Besides the distribution and parallelism of Spark as a distributed
execution framework, I can't really see how phoenix-spark would be
faster than the JDBC driver :). Phoenix-spark and the JDBC driver are
using the same code under the hood.
Phoenix-spark is using the PhoenixOutputFormat (and thus,
PhoenixRecordWriter) to write data to Phoenix. Maybe look at
PhoenixRecordWritable, too. These ultimately are executing UPSERTs on a
PreparedStatement.
There is also the CsvBulkLoadTool which can create HFiles to bulk load
data in Phoenix. I'm not sure if phoenix-spark has something wired up
that you can use to do this out of the box (certainly, you could do it
yourself).
On 8/6/18 8:10 AM, Brandon Geise wrote:
Thanks for the reply Yun.
I’m not quite clear how this would exactly help on the upsert side? Are
you suggesting deriving the type from Phoenix then doing the
encoding/decoding and writing/reading directly from HBase?
Thanks,
Brandon
*From: *Jaanai Zhang <cloud.pos...@gmail.com>
*Reply-To: *<user@phoenix.apache.org>
*Date: *Sunday, August 5, 2018 at 9:34 PM
*To: *<user@phoenix.apache.org>
*Subject: *Re: Spark-Phoenix Plugin
You can get data type from Phoenix meta, then encode/decode data to
write/read data. I think this way is effective, FYI :)

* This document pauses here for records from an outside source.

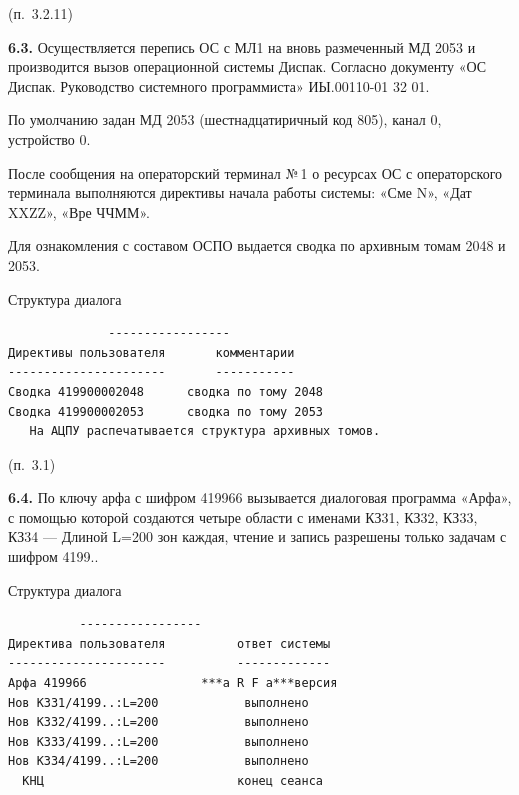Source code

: \documentclass[11pt,a4paper]{article}
\begin{document}
\begin{center}(п.~3.2.11)\end{center}
\par\textbf{6.3.} Осуществляется перепись ОС с МЛ1 на вновь размеченный МД 2053 и производится вызов операционной системы Диспак. Согласно документу «ОС Диспак. Руководство системного программиста» ИЫ.00110-01 32 01.\par
По умолчанию задан МД 2053 (шестнадцатиричный код 805), канал 0, устройство 0.

После сообщения на операторский терминал №\,1 о ресурсах ОС с операторского терминала выполняются директивы начала работы системы: «Сме N», «Дат XXZZ», «Вре ЧЧММ».

Для ознакомления с составом ОСПО выдается сводка по архивным томам 2048 и 2053.

\begin{center}Структура диалога\end{center}
\begin{center}\small
\begin{BVerbatim}
              -----------------
Директивы пользователя       комментарии
----------------------       -----------
Сводка 419900002048      сводка по тому 2048
Сводка 419900002053      сводка по тому 2053
   На АЦПУ распечатывается структура архивных томов.
\end{BVerbatim}
\end{center}

\begin{center}(п.~3.1)\end{center}
\par\textbf{6.4.} По ключу арфа с шифром 419966 вызывается диалоговая программа «Арфа», с помощью которой создаются четыре области с именами КЗ31, КЗ32, КЗ33, КЗ34 --- Длиной L=200 зон каждая, чтение и запись разрешены только задачам с шифром 4199..\par
\begin{center}Структура диалога\end{center}
\begin{center}\small
\begin{BVerbatim}
          -----------------
Директива пользователя          ответ системы
----------------------          -------------
Арфа 419966                ***а R F а***версия
Нов КЗ31/4199..:L=200            выполнено
Нов КЗ32/4199..:L=200            выполнено
Нов КЗ33/4199..:L=200            выполнено
Нов КЗ34/4199..:L=200            выполнено
  КНЦ                           конец сеанса
\end{BVerbatim}
\end{center}
\end{document}
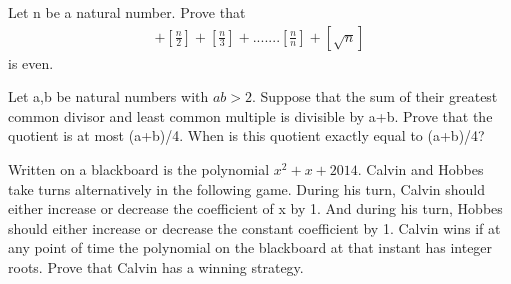 \item Let n be a natural number. Prove that
\begin{align*}
[\frac{1}{n}] + [\frac{n}{2}] + [\frac{n}{3}] + .......[\frac{n}{n}] + [\sqrt{n}]
\end{align*}
is even.

\item Let a,b be natural numbers with $ab > 2$. Suppose that the sum of their greatest common divisor and least common multiple is divisible by a+b. Prove that the quotient is at most (a+b)/4. When is this quotient exactly equal to (a+b)/4?

\item Written on a blackboard is the polynomial $x^{2} + x + 2014$. Calvin and Hobbes take turns alternatively in the following game. During his turn, Calvin should either increase or decrease the coefficient of x by 1. And during his turn, Hobbes should either increase or decrease the constant coefficient by 1. Calvin wins if at any point of time the polynomial on the blackboard at that instant has integer roots. Prove that Calvin has a winning strategy.














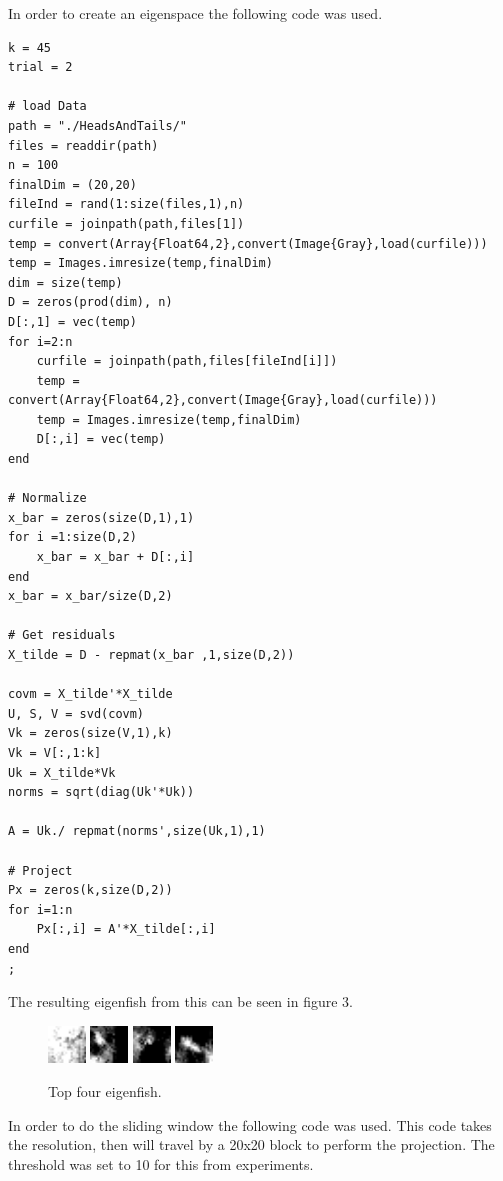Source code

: \documentclass[11pt]{article} %
\begin{document}
In order to create an eigenspace the following code was used.
\begin{lstlisting}
k = 45
trial = 2

# load Data
path = "./HeadsAndTails/"
files = readdir(path)
n = 100
finalDim = (20,20)
fileInd = rand(1:size(files,1),n)
curfile = joinpath(path,files[1])
temp = convert(Array{Float64,2},convert(Image{Gray},load(curfile)))
temp = Images.imresize(temp,finalDim)
dim = size(temp)
D = zeros(prod(dim), n)
D[:,1] = vec(temp)
for i=2:n
    curfile = joinpath(path,files[fileInd[i]])
    temp = convert(Array{Float64,2},convert(Image{Gray},load(curfile)))
    temp = Images.imresize(temp,finalDim)
    D[:,i] = vec(temp)
end

# Normalize
x_bar = zeros(size(D,1),1)
for i =1:size(D,2)
    x_bar = x_bar + D[:,i]
end
x_bar = x_bar/size(D,2)

# Get residuals
X_tilde = D - repmat(x_bar ,1,size(D,2))

covm = X_tilde'*X_tilde
U, S, V = svd(covm)
Vk = zeros(size(V,1),k)
Vk = V[:,1:k]
Uk = X_tilde*Vk
norms = sqrt(diag(Uk'*Uk))

A = Uk./ repmat(norms',size(Uk,1),1)

# Project
Px = zeros(k,size(D,2))
for i=1:n
    Px[:,i] = A'*X_tilde[:,i]
end
;
\end{lstlisting}

The resulting eigenfish from this can be seen in figure 3.
\begin{figure}[h]
\includegraphics[width=1cm,keepaspectratio]{Images/eigfish1.png}
\includegraphics[width=1cm,keepaspectratio]{Images/eigfish2.png}
\includegraphics[width=1cm,keepaspectratio]{Images/eigfish3.png}
\includegraphics[width=1cm,keepaspectratio]{Images/eigfish4.png}
\caption{Top four eigenfish.}
\end{figure}

In order to do the sliding window the following code was used. This code takes the resolution, then
will travel by a 20x20 block to perform the projection. The threshold was set to 10 for this from experiments.
\end{document}
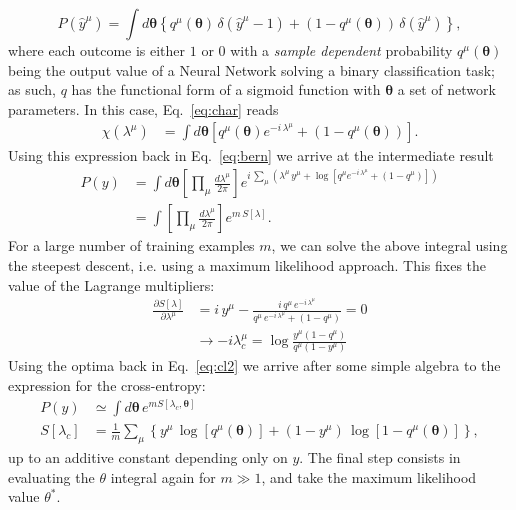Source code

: \documentclass{article}
\begin{document}
%
\begin{equation} \label{eq:bern}
P(\hat{y}^{\mu} ) = \int d\boldsymbol{\theta} \left\{ q^{\mu}(\boldsymbol{\theta}) \, \delta(\hat{y}^{\mu}-1 ) + (1-q^{\mu}(\boldsymbol{\theta}) ) \, \delta(\hat{y}^{\mu}) \right\},
\end{equation}
%
where each outcome is either $1$ or $0$ with a {\it sample dependent} probability $q^{\mu}(\boldsymbol{\theta})$ being the output value of a Neural Network solving a binary classification task; as such, $q$ has the functional form of a sigmoid function with $\boldsymbol{\theta}$ a set of network parameters. In this case, Eq.~\eqref{eq:char} reads
\begin{align} \label{eq:char}
 \chi(\lambda^{\mu}) &=  \int  d\boldsymbol{\theta} \left[ q^{\mu}(\boldsymbol{\theta} ) e^{-i \, \lambda^{\mu} } +(1-q^{\mu}(\boldsymbol{\theta} )) \right].
 \end{align}
%
Using this expression back in Eq.~\eqref{eq:bern} we arrive at the intermediate result
%
 \begin{align} \label{eq:cl2}
 P(y) &= \int d\boldsymbol{\theta} \left[ \prod_{\mu}  \frac{d\lambda^{\mu}}{2\pi} \right] e^{i \, \sum_{\mu} ( \lambda^{\mu} \, y^{\mu} + \log \left[ q^{\mu} e^{-i \, \lambda^{\mu} } +(1-q^{\mu}) \right] )}  \\ \nonumber
 &=  \int  \left[ \prod_{\mu}  \frac{d\lambda^{\mu}}{2\pi} \right] e^{m \, S[\lambda]}.
 \end{align}
%
For a large number of training examples $m$, we can solve the above integral using the steepest descent, i.e. using a maximum likelihood approach. This fixes the value of the Lagrange multipliers:
%
\begin{align} \label{eq:cl3}
\frac{\partial S[\lambda]}{\partial \lambda^{\mu}} &= i \, y^{\mu} - \frac{i \, q^{\mu} \, e^{-i \, \lambda^{\mu}}}{q^{\mu} \, e^{-i \, \lambda^{\mu}} + (1-q^{\mu})} = 0 \\ \nonumber
&\rightarrow - i \lambda^{\mu}_{c} =  \log \frac{y^{\mu}(1-q^{\mu}) }{q^{\mu}(1- y^{\mu})}
\end{align}
%
Using the optima back in Eq.~\eqref{eq:cl2} we arrive after some simple algebra to the expression for the cross-entropy:
%
\begin{align} \label{eq:cl3}
P(y) &\simeq \int d\boldsymbol{\theta} \, e^{m S[\lambda_c, \boldsymbol{\theta}]} \\ \nonumber
S[\lambda_c] &= \frac{1}{m} \sum_{\mu} \left\{ y^{\mu} \, \log [ q^{\mu}( \boldsymbol{\theta} ) ] + (1-y^{\mu}) \, \log [1-q^{\mu}( \boldsymbol{\theta}) ] \right\},
\end{align}
%
up to an additive constant depending only on $y$. The final step consists in evaluating the $\theta$ integral again for $m \gg 1$, and take the maximum likelihood value $\theta^*$.
\end{document}
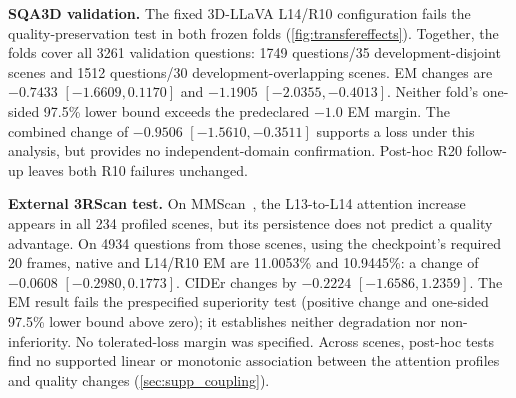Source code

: \textbf{SQA3D validation.} The fixed 3D-LLaVA L14/R10 configuration fails the quality-preservation test in both frozen folds (\cref{fig:transfereffects}). Together, the folds cover all 3261 validation questions: 1749 questions/35 development-disjoint scenes and 1512 questions/30 development-overlapping scenes. EM changes are $-0.7433$ $[-1.6609,0.1170]$ and $-1.1905$ $[-2.0355,-0.4013]$. Neither fold's one-sided 97.5\% lower bound exceeds the predeclared $-1.0$ EM margin. The combined change of $-0.9506$ $[-1.5610,-0.3511]$ supports a loss under this analysis, but provides no independent-domain confirmation. Post-hoc R20 follow-up leaves both R10 failures unchanged.

\textbf{External 3RScan test.} On MMScan~\citep{lyu2024mmscan}, the L13-to-L14 attention increase appears in all 234 profiled scenes, but its persistence does not predict a quality advantage. On 4934 questions from those scenes, using the checkpoint's required 20 frames, native and L14/R10 EM are 11.0053\% and 10.9445\%: a change of $-0.0608$ $[-0.2980,0.1773]$. CIDEr changes by $-0.2224$ $[-1.6586,1.2359]$. The EM result fails the prespecified superiority test (positive change and one-sided 97.5\% lower bound above zero); it establishes neither degradation nor non-inferiority. No tolerated-loss margin was specified. Across scenes, post-hoc tests find no supported linear or monotonic association between the attention profiles and quality changes (\cref{sec:supp_coupling}).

----------------------------------------
Yun Zhang
Best regards!
2018-08-04 21:43 GMT+08:00 Brandon Geise <brandonge...@gmail.com
<mailto:brandonge...@gmail.com>>:
Good morning,
I’m looking at using a combination of Hbase, Phoenix and Spark for a
project and read that using the Spark-Phoenix plugin directly is
more efficient than JDBC, however it wasn’t entirely clear from
examples when writing a dataframe if an upsert is performed and how
much fine-grained options there are for executing the upsert. Any
information someone can share would be greatly appreciated!
Thanks,
Brandon